17/09/2009 by NZPA via stuff.co.nz
Both Prime Minister John Key and dairy giant Fonterra are turning a deaf ear to Greenpeace activists’ demands following yesterday’s dramatic protest off the Port of Tauranga.
Up to 14 Greenpeace protesters boarded the Hong Kong-registered freighter East Ambition, lashing themselves to cranes and the anchor, preventing the ship from docking.
They were protesting Fonterra’s importation of palm kernel for use as stock feed because of its role in the destruction of rainforests, predominantly in Malaysia and Indonesia.
Police removed them once the ship docked last night and they were charged with illegally boarding a vessel.

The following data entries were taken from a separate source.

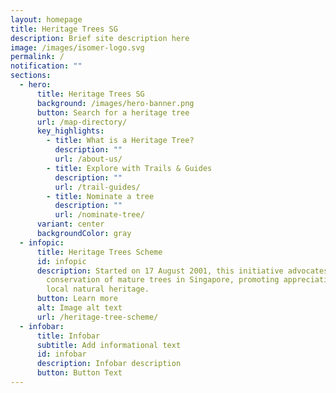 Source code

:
 ```yaml
---
layout: homepage
title: Heritage Trees SG
description: Brief site description here
image: /images/isomer-logo.svg
permalink: /
notification: ""
sections:
  - hero:
      title: Heritage Trees SG
      background: /images/hero-banner.png
      button: Search for a heritage tree
      url: /map-directory/
      key_highlights:
        - title: What is a Heritage Tree?
          description: ""
          url: /about-us/
        - title: Explore with Trails & Guides
          description: ""
          url: /trail-guides/
        - title: Nominate a tree
          description: ""
          url: /nominate-tree/
      variant: center
      backgroundColor: gray
  - infopic:
      title: Heritage Trees Scheme
      id: infopic
      description: Started on 17 August 2001, this initiative advocates the
        conservation of mature trees in Singapore, promoting appreciation of our
        local natural heritage.
      button: Learn more
      alt: Image alt text
      url: /heritage-tree-scheme/
  - infobar:
      title: Infobar
      subtitle: Add informational text
      id: infobar
      description: Infobar description
      button: Button Text
---
```

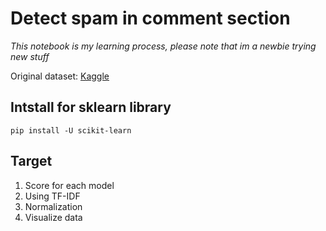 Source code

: # Detect spam in comment section

*This notebook is my learning process, please note that im a newbie trying new stuff*

Original dataset: [Kaggle](https://www.kaggle.com/datasets/lakshmi25npathi/images/data)

## Intstall for sklearn library
```
pip install -U scikit-learn
```
## Target
1. Score for each model
2. Using TF-IDF
3. Normalization
4. Visualize data
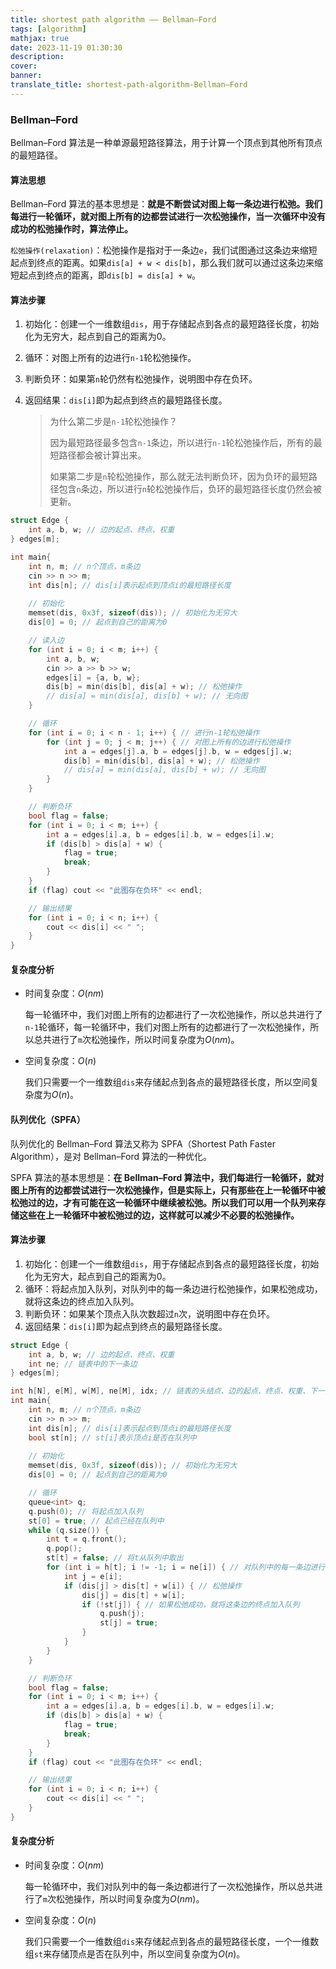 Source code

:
 ```yaml
---
title: shortest path algorithm —— Bellman–Ford
tags: [algorithm]
mathjax: true
date: 2023-11-19 01:30:30
description:
cover:
banner:
translate_title: shortest-path-algorithm-Bellman–Ford
---
```


### Bellman–Ford

Bellman–Ford 算法是一种单源最短路径算法，用于计算一个顶点到其他所有顶点的最短路径。

#### 算法思想

Bellman–Ford 算法的基本思想是：**就是不断尝试对图上每一条边进行松弛。我们每进行一轮循环，就对图上所有的边都尝试进行一次松弛操作，当一次循环中没有成功的松弛操作时，算法停止。**

`松弛操作(relaxation)`：松弛操作是指对于一条边`e`，我们试图通过这条边来缩短起点到终点的距离。如果`dis[a] + w < dis[b]`，那么我们就可以通过这条边来缩短起点到终点的距离，即`dis[b] = dis[a] + w`。

#### 算法步骤

1. 初始化：创建一个一维数组`dis`，用于存储起点到各点的最短路径长度，初始化为无穷大，起点到自己的距离为0。

2. 循环：对图上所有的边进行`n-1`轮松弛操作。

3. 判断负环：如果第`n`轮仍然有松弛操作，说明图中存在负环。

4. 返回结果：`dis[i]`即为起点到终点的最短路径长度。

   > 为什么第二步是`n-1`轮松弛操作？
   >
   > 因为最短路径最多包含`n-1`条边，所以进行`n-1`轮松弛操作后，所有的最短路径都会被计算出来。
   >
   > 如果第二步是`n`轮松弛操作，那么就无法判断负环，因为负环的最短路径包含`n`条边，所以进行`n`轮松弛操作后，负环的最短路径长度仍然会被更新。

```cpp
struct Edge {
    int a, b, w; // 边的起点、终点、权重
} edges[m];

int main{
    int n, m; // n个顶点，m条边
    cin >> n >> m; 
    int dis[n]; // dis[i]表示起点到顶点i的最短路径长度
    
    // 初始化
    memset(dis, 0x3f, sizeof(dis)); // 初始化为无穷大
    dis[0] = 0; // 起点到自己的距离为0

    // 读入边
    for (int i = 0; i < m; i++) {
        int a, b, w;
        cin >> a >> b >> w;
        edges[i] = {a, b, w};
        dis[b] = min(dis[b], dis[a] + w); // 松弛操作
        // dis[a] = min(dis[a], dis[b] + w); // 无向图
    }

    // 循环
    for (int i = 0; i < n - 1; i++) { // 进行n-1轮松弛操作
        for (int j = 0; j < m; j++) { // 对图上所有的边进行松弛操作
            int a = edges[j].a, b = edges[j].b, w = edges[j].w;
            dis[b] = min(dis[b], dis[a] + w); // 松弛操作
            // dis[a] = min(dis[a], dis[b] + w); // 无向图
        }
    }

    // 判断负环
    bool flag = false;
    for (int i = 0; i < m; i++) {
        int a = edges[i].a, b = edges[i].b, w = edges[i].w;
        if (dis[b] > dis[a] + w) {
            flag = true;
            break;
        }
    }
    if (flag) cout << "此图存在负环" << endl;

    // 输出结果
    for (int i = 0; i < n; i++) {
        cout << dis[i] << " ";
    }
}
```

#### 复杂度分析

- 时间复杂度：$O(nm)$
  
  每一轮循环中，我们对图上所有的边都进行了一次松弛操作，所以总共进行了`n-1`轮循环，每一轮循环中，我们对图上所有的边都进行了一次松弛操作，所以总共进行了`m`次松弛操作，所以时间复杂度为$O(nm)$。

- 空间复杂度：$O(n)$

  我们只需要一个一维数组`dis`来存储起点到各点的最短路径长度，所以空间复杂度为$O(n)$。


#### 队列优化（SPFA）

队列优化的 Bellman–Ford 算法又称为 SPFA（Shortest Path Faster Algorithm），是对 Bellman–Ford 算法的一种优化。

SPFA 算法的基本思想是：**在 Bellman–Ford 算法中，我们每进行一轮循环，就对图上所有的边都尝试进行一次松弛操作，但是实际上，只有那些在上一轮循环中被松弛过的边，才有可能在这一轮循环中继续被松弛。所以我们可以用一个队列来存储这些在上一轮循环中被松弛过的边，这样就可以减少不必要的松弛操作。**

#### 算法步骤

1. 初始化：创建一个一维数组`dis`，用于存储起点到各点的最短路径长度，初始化为无穷大，起点到自己的距离为0。
2. 循环：将起点加入队列，对队列中的每一条边进行松弛操作，如果松弛成功，就将这条边的终点加入队列。
3. 判断负环：如果某个顶点入队次数超过`n`次，说明图中存在负环。
4. 返回结果：`dis[i]`即为起点到终点的最短路径长度。

```cpp
struct Edge {
    int a, b, w; // 边的起点、终点、权重
    int ne; // 链表中的下一条边
} edges[m];

int h[N], e[M], w[M], ne[M], idx; // 链表的头结点、边的起点、终点、权重、下一条边、边的编号
int main{
    int n, m; // n个顶点，m条边
    cin >> n >> m; 
    int dis[n]; // dis[i]表示起点到顶点i的最短路径长度
    bool st[n]; // st[i]表示顶点i是否在队列中
    
    // 初始化
    memset(dis, 0x3f, sizeof(dis)); // 初始化为无穷大
    dis[0] = 0; // 起点到自己的距离为0

    // 循环
    queue<int> q;
    q.push(0); // 将起点加入队列
    st[0] = true; // 起点已经在队列中
    while (q.size()) {
        int t = q.front();
        q.pop();
        st[t] = false; // 将t从队列中取出
        for (int i = h[t]; i != -1; i = ne[i]) { // 对队列中的每一条边进行松弛操作
            int j = e[i];
            if (dis[j] > dis[t] + w[i]) { // 松弛操作
                dis[j] = dis[t] + w[i];
                if (!st[j]) { // 如果松弛成功，就将这条边的终点加入队列
                    q.push(j);
                    st[j] = true;
                }
            }
        }
    }

    // 判断负环
    bool flag = false;
    for (int i = 0; i < m; i++) {
        int a = edges[i].a, b = edges[i].b, w = edges[i].w;
        if (dis[b] > dis[a] + w) {
            flag = true;
            break;
        }
    }
    if (flag) cout << "此图存在负环" << endl;

    // 输出结果
    for (int i = 0; i < n; i++) {
        cout << dis[i] << " ";
    }
}
```

#### 复杂度分析

- 时间复杂度：$O(nm)$

  每一轮循环中，我们对队列中的每一条边都进行了一次松弛操作，所以总共进行了`m`次松弛操作，所以时间复杂度为$O(nm)$。

- 空间复杂度：$O(n)$
  
    我们只需要一个一维数组`dis`来存储起点到各点的最短路径长度，一个一维数组`st`来存储顶点是否在队列中，所以空间复杂度为$O(n)$。
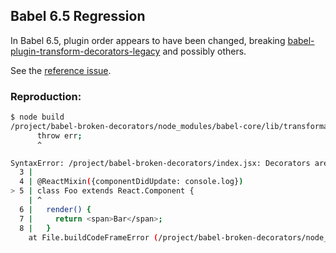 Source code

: ## Babel 6.5 Regression

In Babel 6.5, plugin order appears to have been changed, breaking
[babel-plugin-transform-decorators-legacy](https://github.com/loganfsmyth/babel-plugin-transform-decorators-legacy)
and possibly others.

See the [reference issue](https://github.com/loganfsmyth/babel-plugin-transform-decorators-legacy/issues/19).

### Reproduction:

```bash
$ node build
/project/babel-broken-decorators/node_modules/babel-core/lib/transformation/file/index.js:585
      throw err;
      ^

SyntaxError: /project/babel-broken-decorators/index.jsx: Decorators are not supported yet in 6.x pending proposal update.
  3 |
  4 | @ReactMixin({componentDidUpdate: console.log})
> 5 | class Foo extends React.Component {
    | ^
  6 |   render() {
  7 |     return <span>Bar</span>;
  8 |   }
    at File.buildCodeFrameError (/project/babel-broken-decorators/node_modules/babel-core/lib/transformation/file/index.js:436:15)
```
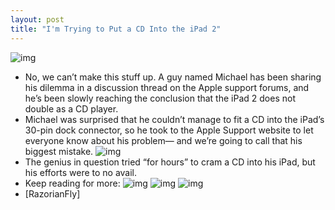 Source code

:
 ```yaml
---
layout: post
title: "I'm Trying to Put a CD Into the iPad 2"
---
```

![img](http://media.idownloadblog.com/wp-content/uploads/2011/07/trying-to-fit-cd-into-ipad-1-e1311732736609.png)
* No, we can’t make this stuff up. A guy named Michael has been sharing his dilemma in a discussion thread on the Apple support forums, and he’s been slowly reaching the conclusion that the iPad 2 does not double as a CD player. 
* Michael was surprised that he couldn’t manage to fit a CD into the iPad’s 30-pin dock connector, so he took to the Apple Support website to let everyone know about his problem— and we’re going to call that his biggest mistake.
![img](http://media.idownloadblog.com/wp-content/uploads/2011/07/trying-to-fit-cd-into-ipad-2-e1311732770753.png)
* The genius in question tried “for hours” to cram a CD into his iPad, but his efforts were to no avail.
* Keep reading for more:
![img](http://media.idownloadblog.com/wp-content/uploads/2011/07/ipad-2-idiot-1-e1311732980959.png)
![img](http://media.idownloadblog.com/wp-content/uploads/2011/07/ipad-2-idiot-2-e1311733067216.png)
![img](http://media.idownloadblog.com/wp-content/uploads/2011/07/ipad-2-idiot-3-e1311733103328.png)
* [RazorianFly]

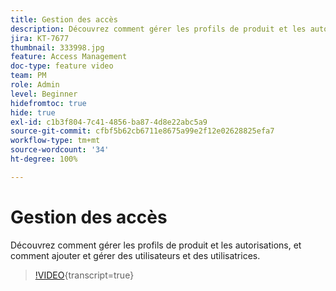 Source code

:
 ```yaml
---
title: Gestion des accès
description: Découvrez comment gérer les profils de produit et les autorisations, et comment ajouter et gérer des utilisateurs et des utilisatrices.
jira: KT-7677
thumbnail: 333998.jpg
feature: Access Management
doc-type: feature video
team: PM
role: Admin
level: Beginner
hidefromtoc: true
hide: true
exl-id: c1b3f804-7c41-4856-ba87-4d8e22abc5a9
source-git-commit: cfbf5b62cb6711e8675a99e2f12e02628825efa7
workflow-type: tm+mt
source-wordcount: '34'
ht-degree: 100%

---
```


# Gestion des accès

Découvrez comment gérer les profils de produit et les autorisations, et comment ajouter et gérer des utilisateurs et des utilisatrices.

>[!VIDEO](https://video.tv.adobe.com/v/333998?quality=12&learn=on){transcript=true}
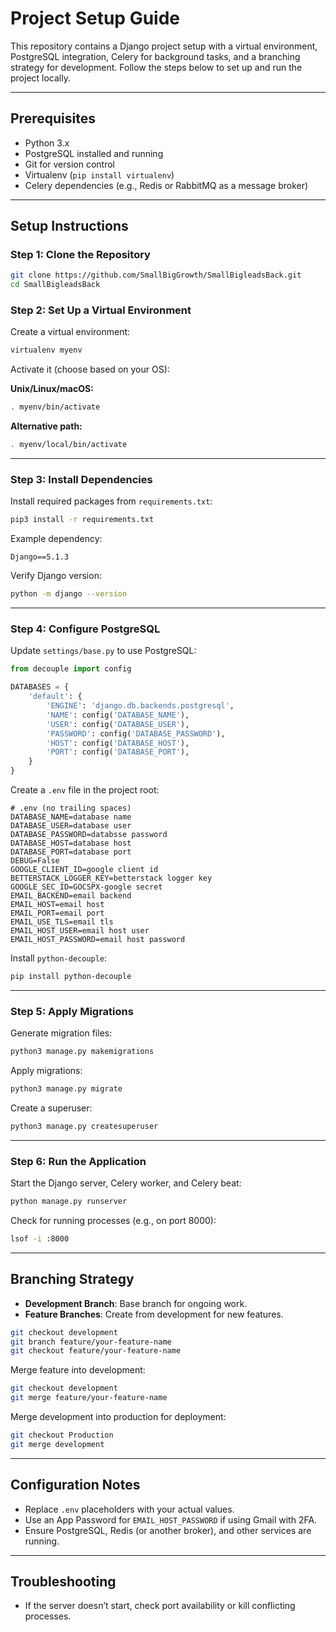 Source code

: # Project Setup Guide

This repository contains a Django project setup with a virtual environment, PostgreSQL integration, Celery for background tasks, and a branching strategy for development. Follow the steps below to set up and run the project locally.

---

## Prerequisites

- Python 3.x
- PostgreSQL installed and running
- Git for version control
- Virtualenv (`pip install virtualenv`)
- Celery dependencies (e.g., Redis or RabbitMQ as a message broker)

---

## Setup Instructions

### Step 1: Clone the Repository

```bash
git clone https://github.com/SmallBigGrowth/SmallBigleadsBack.git
cd SmallBigleadsBack
```

### Step 2: Set Up a Virtual Environment

Create a virtual environment:

```bash
virtualenv myenv
```

Activate it (choose based on your OS):

**Unix/Linux/macOS:**

```bash
. myenv/bin/activate
```

**Alternative path:**

```bash
. myenv/local/bin/activate
```

---

### Step 3: Install Dependencies

Install required packages from `requirements.txt`:

```bash
pip3 install -r requirements.txt
```

Example dependency:

```
Django==5.1.3
```

Verify Django version:

```bash
python -m django --version
```

---

### Step 4: Configure PostgreSQL

Update `settings/base.py` to use PostgreSQL:

```python
from decouple import config

DATABASES = {
    'default': {
        'ENGINE': 'django.db.backends.postgresql',
        'NAME': config('DATABASE_NAME'),
        'USER': config('DATABASE_USER'),
        'PASSWORD': config('DATABASE_PASSWORD'),
        'HOST': config('DATABASE_HOST'),
        'PORT': config('DATABASE_PORT'),
    }
}
```

Create a `.env` file in the project root:

```
# .env (no trailing spaces)
DATABASE_NAME=database name
DATABASE_USER=database user
DATABASE_PASSWORD=databsse password
DATABASE_HOST=database host
DATABASE_PORT=database port
DEBUG=False
GOOGLE_CLIENT_ID=google client id
BETTERSTACK_LOGGER_KEY=betterstack logger key
GOOGLE_SEC_ID=GOCSPX-google secret
EMAIL_BACKEND=email backend
EMAIL_HOST=email host
EMAIL_PORT=email port
EMAIL_USE_TLS=email tls
EMAIL_HOST_USER=email host user
EMAIL_HOST_PASSWORD=email host password

```

Install `python-decouple`:

```bash
pip install python-decouple
```

---

### Step 5: Apply Migrations

Generate migration files:

```bash
python3 manage.py makemigrations
```

Apply migrations:

```bash
python3 manage.py migrate
```

Create a superuser:

```bash
python3 manage.py createsuperuser
```

---

### Step 6: Run the Application

Start the Django server, Celery worker, and Celery beat:

```bash
python manage.py runserver 
```

Check for running processes (e.g., on port 8000):

```bash
lsof -i :8000
```


---

## Branching Strategy

- **Development Branch**: Base branch for ongoing work.
- **Feature Branches**: Create from development for new features.

```bash
git checkout development
git branch feature/your-feature-name
git checkout feature/your-feature-name
```

Merge feature into development:

```bash
git checkout development
git merge feature/your-feature-name
```

Merge development into production for deployment:

```bash
git checkout Production
git merge development
```

---

## Configuration Notes

- Replace `.env` placeholders with your actual values.
- Use an App Password for `EMAIL_HOST_PASSWORD` if using Gmail with 2FA.
- Ensure PostgreSQL, Redis (or another broker), and other services are running.

---

## Troubleshooting

- If the server doesn’t start, check port availability or kill conflicting processes.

They will appear in the Tauranga District Court within the next week.
But one of the targets of the protest, Mr Key said he was not going to stop imports of palm kernel, because it was “used for about 1 per cent of feed in New Zealand”.
“It’s a waste product, in my opinion it’s not leading to deforestation and on that basis I have no intention of intervening.”
Fonterra said the vessel did not carry any of its feed, and that the kernel it imported for its dairy farms came from sustainable suppliers.
The company dismissed Greenpeace’s protest as a dangerous publicity stunt that “potentially damages New Zealand’s reputation as a lawful country”, said John Lea, chief executive of Fonterra’s rural merchandising company RD1.
Federated Farmers president Don Nicolson said the protesters should be prosecuted as pirates.
He respected their right to protest legally, “but they have crossed the line by interfering with legal commerce and free navigation on the high seas”.
Greenpeace said the use of palm kernel for animal feed undermined New Zealand farmers’ “clean, green” claims.
PKE is a by-product of the palm oil process.
Campaign director Chris Harris said only 4 percent of palm oil came from sustainable sites.
Statistics New Zealand showed that 1.1 million tonnes of palm kernels – almost a quarter of the world’s supply – are sold to New Zealand a year.
New Zealand farmers’ use of animal feed has increased because of drought, the higher cost of locally grown grains, and the increasing intensification of farms. Grass provides 95 percent of dairy cows’ diet, and the other 5 percent is supplements such as kernels.
Tauranga police area commander Inspector Mike Clement said he was pleased the situation had been resolved without harm to any of the ship’s crew, emergency personnel or protesters.
The Port of Tauranga, Fire Service, Coastguard, Customs and private contractors were also involved in the operation.